Par contre, on peut s’interroger sur la fausse modestie qui est un comportement plus gênant :

⚠️ Quand un aikidoka dit qu’il n’a pas d’ego,

⚠️ Quand il critique la course aux grades,

⚠️ Quand il accuse les autres d’avoir un ego surdimensionné,

⚠️ Quand il affirme que chaque pratiquant est libre, mais qu’il maintient ses élèves par la peur…

…c’est là qu’on peut avoir la puce à l’oreille.

Plus généralement, la question à se poser pour savoir si on a un ego surdimensionné est : quelle place donnez-vous aux autres dans votre pratique ?

🌟 Parce que se mettre en avant n’est pas un problème si on laisse également les autres dans la lumière,

🌟 Parce qu’avoir des ambitions de grade n’empêche pas le travail de révision en équipe,

🌟 Parce qu’avoir des élèves inscrits dans un autre club ne les empêchera pas de pratiquer aussi chez nous.

Avoir un ego, c’est normal, et n’empêche pas la considération pour autrui.

Avoir un ego surdimensionné, en revanche, c’est écraser l’autre pour briller.

Et ça, étrangement, c’est le signe d’une profonde fragilité.

Conclusion

La véritable question derrière cette réflexion est de savoir pourquoi nous ressentons  le besoin de hiérarchiser les motivations des pratiquants.

En effet, vouloir passer un grade, enseigner, développer son club, se professionnaliser, gagner en confiance ou rechercher une forme de reconnaissance ne me semble pas incompatible avec les valeurs de l’Aïkido.

Ces objectifs sont le simple miroir de notre parcours personnel.

L’Aïkido n’est pas une pratique uniforme qui imposerait une seule manière d’évoluer.
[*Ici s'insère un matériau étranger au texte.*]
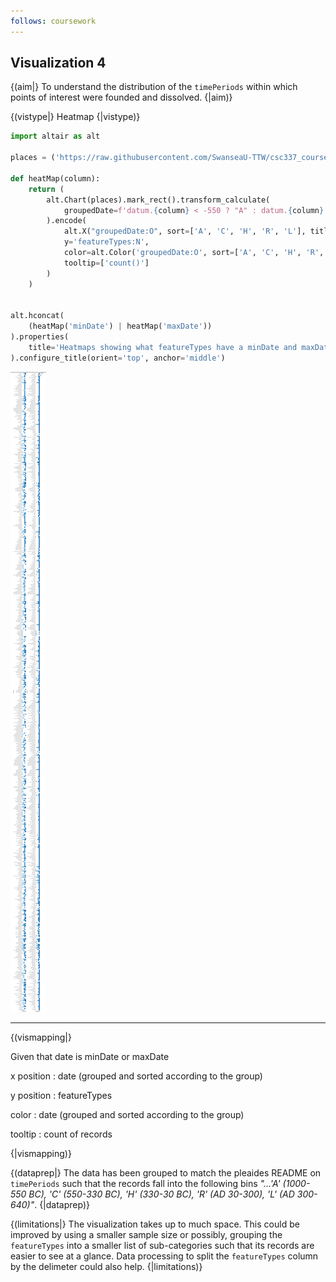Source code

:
 ```yaml
---
follows: coursework
---
```


## Visualization 4

{(aim|}
To understand the distribution of the `timePeriods` within which points of interest were founded and dissolved.
{|aim)}

{(vistype|}
Heatmap
{|vistype)}

```python
import altair as alt

places = ('https://raw.githubusercontent.com/SwanseaU-TTW/csc337_coursework1/master/pleiades-places-latest.csv')

def heatMap(column):
    return (
        alt.Chart(places).mark_rect().transform_calculate(
            groupedDate=f'datum.{column} < -550 ? "A" : datum.{column} < -330 ? "C" : datum.{column} < -30 ? "H" : datum.{column} < 300 ? "R" : "L"'
        ).encode(
            alt.X("groupedDate:O", sort=['A', 'C', 'H', 'R', 'L'], title=f'{column}(grouped)'),
            y='featureTypes:N',
            color=alt.Color('groupedDate:O', sort=['A', 'C', 'H', 'R', 'L']),
            tooltip=['count()']
        )
    )


alt.hconcat(
    (heatMap('minDate') | heatMap('maxDate'))
).properties(
    title='Heatmaps showing what featureTypes have a minDate and maxDate in what timePeriods for each record on the places pleiades dataset'
).configure_title(orient='top', anchor='middle')
```

![](https://raw.githubusercontent.com/David24E/CSCM37CW1/92d3d7db436152e42acdb6d490a4be97bb2a399e/threeVis.svg)

---

{(vismapping|}

Given that date is minDate or maxDate

x position
: date (grouped and sorted according to the group)

y position
: featureTypes

color
: date (grouped and sorted according to the group)

tooltip
: count of records

{|vismapping)}

{(dataprep|}
The data has been grouped to match the pleaides README on `timePeriods` such that the records fall into the following bins _"...'A' (1000-550 BC), 'C' (550-330 BC), 'H' (330-30 BC), 'R' (AD 30-300), 'L' (AD 300-640)"_.
{|dataprep)}

{(limitations|}
The visualization takes up to much space. This could be improved by using a smaller sample size or possibly, grouping the `featureTypes` into a smaller list of sub-categories such that its records are easier to see at a glance. Data processing to split the `featureTypes` column by the delimeter could also help.
{|limitations)}
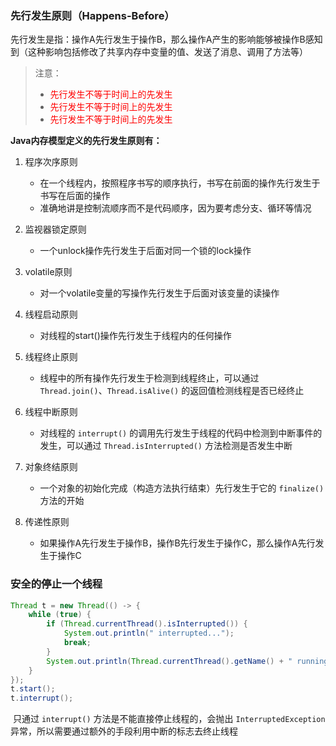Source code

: ### 先行发生原则（Happens-Before）

​		先行发生是指：操作A先行发生于操作B，那么操作A产生的影响能够被操作B感知到（这种影响包括修改了共享内存中变量的值、发送了消息、调用了方法等）

> 注意：
>
> - <font color=red>先行发生不等于时间上的先发生</font>
> - <font color=red>先行发生不等于时间上的先发生</font>
> - <font color=red>先行发生不等于时间上的先发生</font>

**Java内存模型定义的先行发生原则有：**

1. 程序次序原则
   - 在一个线程内，按照程序书写的顺序执行，书写在前面的操作先行发生于书写在后面的操作
   - 准确地讲是控制流顺序而不是代码顺序，因为要考虑分支、循环等情况

2. 监视器锁定原则
   - 一个unlock操作先行发生于后面对同一个锁的lock操作

3. volatile原则
   - 对一个volatile变量的写操作先行发生于后面对该变量的读操作
4. 线程启动原则
   - 对线程的start()操作先行发生于线程内的任何操作
5. 线程终止原则
   - 线程中的所有操作先行发生于检测到线程终止，可以通过 `Thread.join()`、`Thread.isAlive()` 的返回值检测线程是否已经终止
6. 线程中断原则
   - 对线程的 `interrupt()` 的调用先行发生于线程的代码中检测到中断事件的发生，可以通过 `Thread.isInterrupted()` 方法检测是否发生中断
7. 对象终结原则
   - 一个对象的初始化完成（构造方法执行结束）先行发生于它的 `finalize()` 方法的开始
8. 传递性原则
   - 如果操作A先行发生于操作B，操作B先行发生于操作C，那么操作A先行发生于操作C





### 安全的停止一个线程

```java
Thread t = new Thread(() -> {
    while (true) {
        if (Thread.currentThread().isInterrupted()) {
            System.out.println(" interrupted...");
            break;
        }
        System.out.println(Thread.currentThread().getName() + " running...");
    }
});
t.start();
t.interrupt();
```

​		只通过  `interrupt()` 方法是不能直接停止线程的，会抛出 `InterruptedException` 异常，所以需要通过额外的手段利用中断的标志去终止线程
C’est une discipline qui accompagne des trajectoires différentes, à des moments de vie différents.

L’ambition n’est pas forcément le signe d’un ego surdimensionné. Et la discrétion n’est pas systématiquement la preuve d’une plus grande humilité.

Finalement, la question n’est peut-être pas celle des ambitions personnelles, mais de la place que nous laissons aux ambitions des autres.

Car il est tout à fait possible d’avoir des objectifs, de les assumer et de rester fidèle aux valeurs de l’Aïkido, à condition de ne pas construire sa propre progression au détriment de celle des autres.